* [Activity] Return every line from the records below with the string "documentclass".
--- Source information ---
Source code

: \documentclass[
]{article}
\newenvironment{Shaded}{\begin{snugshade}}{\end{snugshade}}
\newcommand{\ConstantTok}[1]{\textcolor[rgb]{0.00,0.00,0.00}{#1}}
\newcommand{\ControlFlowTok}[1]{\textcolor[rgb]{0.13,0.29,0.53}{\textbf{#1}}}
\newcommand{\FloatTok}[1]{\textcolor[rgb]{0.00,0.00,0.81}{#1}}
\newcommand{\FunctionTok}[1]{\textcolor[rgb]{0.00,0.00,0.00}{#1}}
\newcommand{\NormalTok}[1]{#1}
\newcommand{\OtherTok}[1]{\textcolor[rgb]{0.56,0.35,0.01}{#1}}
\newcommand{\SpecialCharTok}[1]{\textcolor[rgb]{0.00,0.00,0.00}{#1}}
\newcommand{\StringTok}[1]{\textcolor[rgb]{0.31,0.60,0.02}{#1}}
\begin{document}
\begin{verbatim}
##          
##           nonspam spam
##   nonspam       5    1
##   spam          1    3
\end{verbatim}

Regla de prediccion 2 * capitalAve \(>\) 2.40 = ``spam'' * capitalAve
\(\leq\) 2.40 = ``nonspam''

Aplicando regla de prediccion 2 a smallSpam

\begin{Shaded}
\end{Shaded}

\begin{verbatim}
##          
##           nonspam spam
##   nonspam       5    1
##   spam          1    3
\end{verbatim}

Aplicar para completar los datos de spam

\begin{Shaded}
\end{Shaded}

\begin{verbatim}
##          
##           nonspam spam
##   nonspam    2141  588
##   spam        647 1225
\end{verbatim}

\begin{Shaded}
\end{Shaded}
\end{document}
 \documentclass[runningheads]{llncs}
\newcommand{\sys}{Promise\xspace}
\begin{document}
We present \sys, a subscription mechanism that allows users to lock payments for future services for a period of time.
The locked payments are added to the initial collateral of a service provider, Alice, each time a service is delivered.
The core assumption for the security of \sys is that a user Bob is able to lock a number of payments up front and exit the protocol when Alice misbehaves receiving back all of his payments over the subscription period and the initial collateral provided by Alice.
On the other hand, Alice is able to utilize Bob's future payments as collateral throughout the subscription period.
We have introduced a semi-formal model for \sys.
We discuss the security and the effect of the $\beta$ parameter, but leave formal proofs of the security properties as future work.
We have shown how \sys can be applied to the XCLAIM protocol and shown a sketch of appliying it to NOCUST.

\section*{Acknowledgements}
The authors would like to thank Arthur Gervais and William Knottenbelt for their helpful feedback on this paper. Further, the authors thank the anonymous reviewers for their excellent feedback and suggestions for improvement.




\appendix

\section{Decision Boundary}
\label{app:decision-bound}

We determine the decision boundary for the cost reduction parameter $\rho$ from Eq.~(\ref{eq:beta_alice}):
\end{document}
---
* [Task solution]
: \documentclass[
 \documentclass[runningheads]{llncs}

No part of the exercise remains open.